Last spring, the school district identified 383 elementary and middle school students who met the state's criteria of giftedness among its 23,000 students. But most were located in magnet programs, with some schools listing only a handful, and officials said they needed to look harder.
Since August, the district has found about 100 additional students who meet the state criteria, said Cathy Dofka, director of exceptional student education. Under state guidelines, "gifted" means scoring at least two standard deviations above the mean IQ and qualifying in at least one category on a Department of Education checklist.
When the Hernando County School Board meets on Monday and at an April 21 workshop, it will begin grappling with the question of what to do about it.
"I know there are 199 students that are sitting out there that aren't being served this minute," Dofka said.
Some of them left the new Quest Academy gifted center at Explorer K-8 School during the school year for a variety of reasons, including transportation or family preferences, Dofka said.
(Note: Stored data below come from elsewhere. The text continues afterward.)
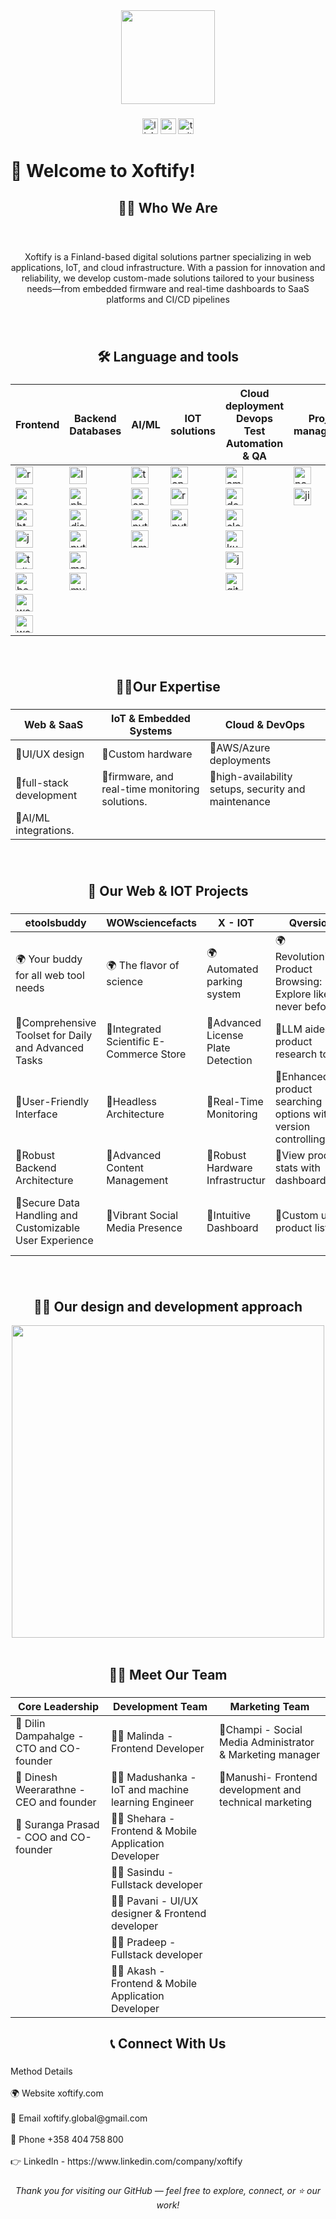 <div align="center">
  <img height="150" src="/images/7c8313c1-ab50-4483-9064-bba94c801b9e_removalai_preview.png"  />
</div>

###

<div align="center">
  <img src="https://img.shields.io/static/v1?message=LinkedIn&logo=linkedin&label=&color=0077B5&logoColor=white&labelColor=&style=for-the-badge" height="25" alt="linkedin logo"  />
  <img src="https://img.shields.io/static/v1?message=Youtube&logo=youtube&label=&color=FF0000&logoColor=white&labelColor=&style=for-the-badge" height="25" alt="youtube logo"  />
  <img src="https://img.shields.io/static/v1?message=Twitter&logo=twitter&label=&color=1DA1F2&logoColor=white&labelColor=&style=for-the-badge" height="25" alt="twitter logo"  />
</div>




###

<h1 align="left">👋 Welcome to Xoftify!</h1>

###

<h2 align="center">👩‍💻  Who We Are</h2>
<br>

###

<p align="center">Xoftify is a Finland-based digital solutions partner specializing in web applications, IoT, and cloud infrastructure. With a passion for innovation and reliability, we develop custom-made solutions tailored to your business needs—from embedded firmware and real-time dashboards to SaaS platforms and CI/CD pipelines</p>

###
<br>
<h2 align="center">🛠 Language and tools</h2>

###


| Frontend   | Backend Databases | AI/ML | IOT solutions |Cloud deployment Devops  Test Automation & QA | Project management |
|------------|---------          |-------|---------------|----------------------------------------------|--------------------|
|  <img src="https://cdn.jsdelivr.net/gh/devicons/devicon/icons/react/react-original.svg" height="28" alt="react logo"  /> | <img src="https://cdn.jsdelivr.net/gh/devicons/devicon/icons/laravel/laravel-original.svg" height="28" alt="laravel logo" name="laravel-logo"  /> |<img src="https://cdn.jsdelivr.net/gh/devicons/devicon/icons/tensorflow/tensorflow-original.svg" height="28" alt="tensorflow logo"  />| <img src="https://cdn.simpleicons.org/opencv/5C3EE8" height="28" alt="opencv logo"  />| <img src="https://cdn.jsdelivr.net/gh/devicons/devicon/icons/amazonwebservices/amazonwebservices-line-wordmark.svg" height="28" alt="amazonwebservices logo"  />| <img src="https://skillicons.dev/icons?i=notion" height="28" alt="notion logo"  />|
| <img src="https://cdn.jsdelivr.net/gh/devicons/devicon/icons/nextjs/nextjs-original.svg" height="28" alt="nextjs logo"  />   | <img src="https://cdn.jsdelivr.net/gh/devicons/devicon/icons/php/php-original.svg" height="28" alt="php logo"  /> |  <img src="https://cdn.jsdelivr.net/gh/devicons/devicon/icons/openal/openal-original.svg" height="28" alt="openal logo"  />|<img src="https://cdn.jsdelivr.net/gh/devicons/devicon/icons/raspberrypi/raspberrypi-original.svg" height="28" alt="raspberrypi logo"  />|<img src="https://cdn.jsdelivr.net/gh/devicons/devicon/icons/docker/docker-original.svg" height="28" alt="docker logo"  />|<img src="https://cdn.simpleicons.org/jira/0052CC" height="28" alt="jira logo"  />|
| <img src="https://cdn.jsdelivr.net/gh/devicons/devicon/icons/html5/html5-original.svg" height="28" alt="html5 logo"  />   |<img src="https://cdn.jsdelivr.net/gh/devicons/devicon/icons/django/django-plain.svg" height="28" alt="django logo"  /> | <img src="https://cdn.jsdelivr.net/gh/devicons/devicon/icons/pytorch/pytorch-original.svg" height="28" alt="pytorch logo"  />|<img src="https://cdn.simpleicons.org/pytorch/EE4C2C" height="28" alt="pytorch logo"  />|<img src="https://cdn.simpleicons.org/cloudflare/F38020" height="28" alt="cloudflare logo"  />|
|  <img src="https://cdn.jsdelivr.net/gh/devicons/devicon/icons/jquery/jquery-original.svg" height="28" alt="jquery logo"  /> |<img src="https://cdn.jsdelivr.net/gh/devicons/devicon/icons/python/python-original.svg" height="28" alt="python logo"  /> |<img src="https://skillicons.dev/icons?i=aws" height="28" alt="amazonwebservices logo"  />| |<img src="https://skillicons.dev/icons?i=kubernetes" height="28" alt="kubernetes logo"  />|  | |<img src="https://cdn.simpleicons.org/jenkins/D24939" height="28" alt="jenkins logo"  />||
| <img src="https://cdn.jsdelivr.net/gh/devicons/devicon/icons/tailwindcss/tailwindcss-original-wordmark.svg" height="28"  alt="tailwindcss logo"  /> | <img src="https://cdn.jsdelivr.net/gh/devicons/devicon/icons/mongodb/mongodb-original.svg" height="28" alt="mongodb logo"  />| | | <img src="https://cdn.simpleicons.org/jenkins/D24939" height="28" alt="jenkins logo"  />|
|   <img src="https://cdn.jsdelivr.net/gh/devicons/devicon/icons/bootstrap/bootstrap-original.svg" height="28" alt="bootstrap logo"  />                 |  <img src="https://cdn.jsdelivr.net/gh/devicons/devicon/icons/mysql/mysql-original.svg" height="28" alt="mysql logo"  />| | |<img src="https://skillicons.dev/icons?i=github" height="28" alt="github logo"  />| |
|   <img src="https://cdn.jsdelivr.net/gh/devicons/devicon/icons/wordpress/wordpress-original.svg" height="28" alt="wordpress logo"  />|
| <img src="https://cdn.jsdelivr.net/gh/devicons/devicon/icons/woocommerce/woocommerce-original.svg" height="28" alt="woocommerce logo"  />|

###
<br>

<h2 align="center">🧑‍💻Our Expertise</h2>


###
| Web & SaaS                       | IoT & Embedded Systems                         | Cloud & DevOps|
|------------                      |------------------------                        |---------------|
|🔸UI/UX design                   |🔸Custom hardware                               |🔸AWS/Azure deployments|
|🔸full-stack development         |🔸firmware, and real-time  monitoring solutions.|🔸high-availability setups, security and maintenance|
|🔸AI/ML integrations.            |                                                |                   |

<!-- <h5 align="left">🔷 Web & SaaS</h5>

###

<p align="left">🔸UI/UX design<br>🔸full-stack development<br>🔸AI/ML integrations.</p>

###

<h5 align="left">🔷 IoT & Embedded Systems</h5>

###

<p align="left">🔸Custom hardware<br>🔸firmware, and real-time  monitoring solutions.</p>

###

<h5 align="left">🔷Cloud & DevOps</h5>

###

<p align="left">🔸AWS/Azure deployments<br>🔸high-availability setups, security and maintenance</p>

###

<h2 align="left">🔥   My Stats :</h2>

### -->
###
<br>
<h2 align="center">🚀 Our Web & IOT Projects</h2>

###
| etoolsbuddy                                                  | WOWsciencefacts                       | X - IOT                        |Qversion| POS System|
|-------------                                                 |-----------------                      |--------                        |--------|-------------|
|🌍 Your buddy for all web tool needs                         |🌍 The flavor of science               |🌍 Automated parking system     |🌍 Revolutionizing Product Browsing: Explore like never before!|  🌍 Smart POS for seamless transactions |
| 🔺Comprehensive Toolset for Daily and Advanced Tasks           |🔺Integrated Scientific E-Commerce Store  |🔺Advanced License Plate Detection |🔺LLM aided product research tool| 🔺Real-time sales & inventory tracking |
| 🔺User-Friendly Interface                                      |🔺Headless Architecture                   |🔺Real-Time Monitoring             |🔺Enhanced product searching options with version controlling|🔺 Intuitive touch interface|
|🔺Robust Backend Architecture                                  |🔺Advanced Content Management             |🔺Robust Hardware Infrastructur    |🔺View product stats with dashboards|🔺 Secure payment support|
|🔺Secure Data Handling and Customizable User Experience        |🔺Vibrant Social Media Presence           |🔺Intuitive Dashboard              |🔺Custom user product listing|🔺 Customizable for any business type|





###



<br>
<h2 align="center">🧑‍💻 Our design and development approach</h2>
<div align="center">
<img src="/images/Brown Pastel Flowchart Diagram Graph Template.png" width="500" height="500"/>
</div>
<br>
<h2 align="center">🧑‍💻 Meet Our Team</h2>

###

|Core Leadership                       | Development Team                              | Marketing Team|
|--------------------------------------|-----------------------------------------------|---------------|
| 🔵 Dilin Dampahalge - CTO and CO-founder | 🧑‍💻 Malinda - Frontend Developer                  | 🔸Champi - Social Media Administrator & Marketing manager |
| 🔵 Dinesh Weerarathne -CEO and founder   | 🧑‍💻 Madushanka - IoT and machine learning Engineer|🔸Manushi- Frontend development and technical marketing |
|🔵 Suranga Prasad - COO and CO-founder   | 🧑‍💻 Shehara - Frontend & Mobile Application Developer|
|                                      | 🧑‍💻 Sasindu - Fullstack developer
|                                      | 🧑‍💻 Pavani - UI/UX designer & Frontend developer
|                                      | 🧑‍💻 Pradeep - Fullstack developer|
|                                      | 🧑‍💻 Akash - Frontend & Mobile Application Developer|


###



<h2 align="center">📞 Connect With Us</h2>

###

<p align="left">Method	Details<br><br>🌍 Website	xoftify.com<br><br>📩 Email	xoftify.global@gmail.com<br><br>📱 Phone	+358 404 758 800<br><br>👉 LinkedIn - https://www.linkedin.com/company/xoftify</p>

###


<h6 align="center">Thank you for visiting our GitHub — feel free to explore, connect, or ⭐ our work!</h6>

###
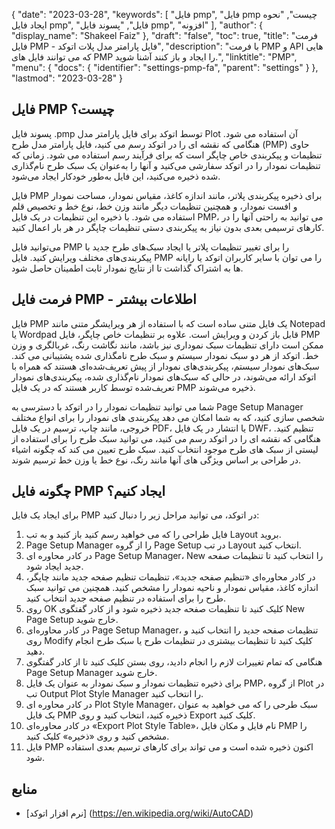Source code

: {
  "date": "2023-03-28",
  "keywords": [
"فایل pmp",
"فایل pmp چیست",
"نحوه ایجاد فایل pmp",
"فایل",
"پسوند فایل pmp",
"افزونه"
],
  "author": {
    "display_name": "Shakeel Faiz"
},
  "draft": "false",
  "toc": true,
  "title": "فرمت فایل PMP - فایل پارامتر مدل پلات اتوکد",
  "description": "با فرمت PMP و API هایی که می توانند فایل های PMP را ایجاد و باز کنند آشنا شوید.",
  "linktitle": "PMP",
  "menu": {
    "docs": {
      "identifier": "settings-pmp-fa",
      "parent": "settings"
}
},
  "lastmod": "2023-03-28"
}

## فایل PMP چیست؟

پسوند فایل .pmp توسط اتوکد برای فایل پارامتر مدل Plot آن استفاده می شود. هنگامی که نقشه ای را در اتوکد رسم می کنید، فایل پارامتر مدل طرح (PMP) حاوی تنظیمات و پیکربندی خاص چاپگر است که برای فرآیند رسم استفاده می شود. زمانی که تنظیمات نمودار را در اتوکد سفارشی می‌کنید و آنها را به‌عنوان یک سبک طرح نام‌گذاری شده ذخیره می‌کنید، این فایل به‌طور خودکار ایجاد می‌شود.

فایل PMP برای ذخیره پیکربندی پلاتر، مانند اندازه کاغذ، مقیاس نمودار، مساحت نمودار و افست نمودار، و همچنین تنظیمات دیگر مانند وزن خط، نوع خط و تخصیص قلم استفاده می شود. با ذخیره این تنظیمات در یک فایل PMP، می توانید به راحتی آنها را در کارهای ترسیمی بعدی بدون نیاز به پیکربندی دستی تنظیمات چاپگر در هر بار اعمال کنید.

می‌توانید فایل PMP را برای تغییر تنظیمات پلاتر یا ایجاد سبک‌های طرح جدید با پیکربندی‌های مختلف ویرایش کنید. فایل PMP را می توان با سایر کاربران اتوکد یا رایانه ها به اشتراک گذاشت تا از نتایج نمودار ثابت اطمینان حاصل شود.

## فرمت فایل PMP - اطلاعات بیشتر

فایل PMP یک فایل متنی ساده است که با استفاده از هر ویرایشگر متنی مانند Notepad یا Wordpad قابل باز کردن و ویرایش است. علاوه بر تنظیمات خاص چاپگر، فایل PMP ممکن است دارای تنظیمات سبک نموداری نیز باشد، مانند نگاشت رنگ، غربالگری و وزن خط. اتوکد از هر دو سبک نمودار سیستم و سبک طرح نامگذاری شده پشتیبانی می کند. سبک‌های نمودار سیستم، پیکربندی‌های نمودار از پیش تعریف‌شده‌ای هستند که همراه با اتوکد ارائه می‌شوند، در حالی که سبک‌های نمودار نام‌گذاری شده، پیکربندی‌های نمودار تعریف‌شده توسط کاربر هستند که در یک فایل PMP ذخیره می‌شوند.

شما می توانید تنظیمات نمودار را در اتوکد با دسترسی به Page Setup Manager شخصی سازی کنید، که به شما امکان می دهد پیکربندی های نمودار را برای انواع مختلف خروجی، مانند چاپ، ترسیم در یک فایل PDF، یا انتشار در یک فایل DWF، تنظیم کنید. هنگامی که نقشه ای را در اتوکد رسم می کنید، می توانید سبک طرح را برای استفاده از لیستی از سبک های طرح موجود انتخاب کنید. سبک طرح تعیین می کند که چگونه اشیاء در طراحی بر اساس ویژگی های آنها مانند رنگ، نوع خط یا وزن خط ترسیم شوند.

## چگونه فایل PMP ایجاد کنیم؟

برای ایجاد یک فایل PMP در اتوکد، می توانید مراحل زیر را دنبال کنید:

1. فایل طراحی را که می خواهید رسم کنید باز کنید و به تب Layout بروید.
2. Page Setup Manager را از گروه Page Setup در تب Layout انتخاب کنید.
3. در کادر محاوره ای Page Setup Manager، New را انتخاب کنید تا تنظیمات صفحه جدید ایجاد شود.
4. در کادر محاوره‌ای «تنظیم صفحه جدید»، تنظیمات تنظیم صفحه جدید مانند چاپگر، اندازه کاغذ، مقیاس نمودار و ناحیه نمودار را مشخص کنید. همچنین می توانید سبک طرح را برای استفاده در تنظیم صفحه جدید انتخاب کنید.
5. روی OK کلیک کنید تا تنظیمات صفحه جدید ذخیره شود و از کادر گفتگوی New Page Setup خارج شوید.
6. در کادر محاوره‌ای Page Setup Manager، تنظیمات صفحه جدید را انتخاب کنید و روی Modify کلیک کنید تا تنظیمات بیشتری در تنظیمات طرح یا سبک طرح انجام دهید.
7. هنگامی که تمام تغییرات لازم را انجام دادید، روی بستن کلیک کنید تا از کادر گفتگوی Page Setup Manager خارج شوید.
8. برای ذخیره تنظیمات نمودار و سبک نمودار به عنوان یک فایل PMP، از گروه Plot در تب Output Plot Style Manager را انتخاب کنید.
9. در کادر محاوره ای Plot Style Manager، سبک طرحی را که می خواهید به عنوان یک فایل PMP ذخیره کنید، انتخاب کنید و روی Export کلیک کنید.
10. در کادر محاوره‌ای «Export Plot Style Table»، نام فایل و مکان فایل PMP را مشخص کنید و روی «ذخیره» کلیک کنید.
11. فایل PMP اکنون ذخیره شده است و می تواند برای کارهای ترسیم بعدی استفاده شود.

## منابع
* [نرم افزار اتوکد] (https://en.wikipedia.org/wiki/AutoCAD)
New arrivals have helped keep the center's enrollment between 230 and 250.
Other families of gifted children chose to do without the extra enrichment last year, after the School Board decided to close programs based at a handful of other schools including Chocachatti Elementary and Challenger K-8 School of Science and Mathematics.
But officials now say they're open to the idea of restarting some form of gifted education at other schools.
"We're leaving the full-time program (running), but there's also kids out there we want to give more opportunities to," Dofka said.
Just what those new programs would look like is unclear.
And advocates of gifted education in the county say they'll fight any effort that dilutes the Explorer program.
"The teachers are very happy," said Cindy Gustafson, founder of a gifted education support group. "And parents are thrilled with the academics, the ones I've spoken to."
She said the district shouldn't reinstate services in schools that previously failed, in her view, to meet children's needs or state requirements.
But she voiced support for the district's effort to create new programs in addition to Quest.
"I feel confident those options are going to be quality, they're going to be thoughtful," she said.
Former School Board member Jim Malcolm, who serves on a gifted advisory board, said he doesn't see how the district can do an effective job supporting both a full-time center and part-time services in the schools.
But he said the district owes it to its children to try.
"Obviously the ultimate goal is to provide as many services as one can to the gifted population," Malcolm added.